Most of us do not have any clue what ups and downs are awaiting us. Yet, we don’t plan that we go about our marriage this way or that way. We just keep charting our course as we walk down the path of life. Studies have suggested that as we go further on in our marriage, we only improve with every passing year.
The illusions of perfect marriage start getting cloudy in the first five to 10 years, as responsibilities of work and family begin to press in upon us. Diverging views on issues will keep you arguing, especially in today’s times when both the spouses are educated, independent, opinionated.
Marriages improve over decades
Sociologist Paul Amato in his study “Changes in spousal relationships over the marital life course’ was the first one to compare the relationship trajectories of spouses who stayed married to the those who eventually divorced. His hypotheses, based on research which spread over 20 yrs (1980-2000), are based on law of averages, yet are a clear indication of the reality of marriages.
He says when couples stick together through difficult times, remain faithful to one another, and actively work to resolve problems, positive long-term outcomes (while not guaranteed) are common. Though some marriages of course are deeply troubled, and divorce is the best outcome in these cases.
Research shows that positive outcomes for couples in long-term marriages are the norm. Shared activities, like recreation, eating dinner, or visiting friends together, improved after about 20 years, despite a drop in the early years. The authors note that “about half of all marriages last a lifetime”.
Early years of marriage difficult
Contrary to what many people think, marital quality does not inevitably decline—it tends to remain high or even improve over the decades.
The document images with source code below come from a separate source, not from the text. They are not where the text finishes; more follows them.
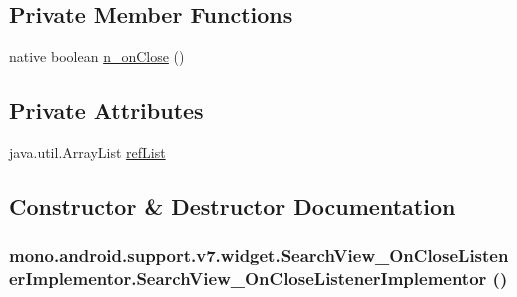 \subsection*{Private Member Functions}
\begin{CompactItemize}
\item 
native boolean \hyperlink{classmono_1_1android_1_1support_1_1v7_1_1widget_1_1_search_view___on_close_listener_implementor_ecdde4990b0d9de67568d1dcc97a97f8}{n\_\-onClose} ()
\end{CompactItemize}
\subsection*{Private Attributes}
\begin{CompactItemize}
\item 
java.util.ArrayList \hyperlink{classmono_1_1android_1_1support_1_1v7_1_1widget_1_1_search_view___on_close_listener_implementor_35e6cb831c68d443c37e7c8e9ff910d5}{refList}
\end{CompactItemize}


\subsection{Constructor \& Destructor Documentation}
\hypertarget{classmono_1_1android_1_1support_1_1v7_1_1widget_1_1_search_view___on_close_listener_implementor_82fcbbdc5f5b9e1826f5bec91c7264cb}{
\subsubsection[{SearchView\_\-OnCloseListenerImplementor}]{\setlength{\rightskip}{0pt plus 5cm}mono.android.support.v7.widget.SearchView\_\-OnCloseListenerImplementor.SearchView\_\-OnCloseListenerImplementor ()}}
\label{classmono_1_1android_1_1support_1_1v7_1_1widget_1_1_search_view___on_close_listener_implementor_82fcbbdc5f5b9e1826f5bec91c7264cb}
Amato’s study is so relevant in today’s times when marriages don’t even cross the 5-yr threshold. Some break even after as long as 15-20 years of blissfull happiness. The research should encourage most couples to look to the future with a degree of optimism. There is no reason to assume that trajectories of relationship quality are different today than they were in the 1980s and 1990s.
Marital quality actually improves over the years for couples who don’t split up. Marital happiness declined slightly in the early years of marriage, it improved after about 20 years for most long-time married couples, while discord improved continuously over time.
The earliest years of marriage have the highest probability of divorce, at least after the first year or so. Not many people divorce during the first year of marriage. After that, however, the probability of divorce rises quickly. The longer people stay married, the more the probability of divorce declines. But since recent years have shown an increase in divorce in longer-term marriages, it indicates the risk never goes away.
There are a wide range of outcomes for spouses in long-term marriages. Some couples stay in marriages that aren’t particularly good, and things never get much better. Some couple’s relationship gets more distressed over a period of time. In other couples, troubled marriages improve over time.
On an average, being happy, frequently sharing activities with your spouse, and having a peaceful marriage after 20, 30, or 40 years is quite common.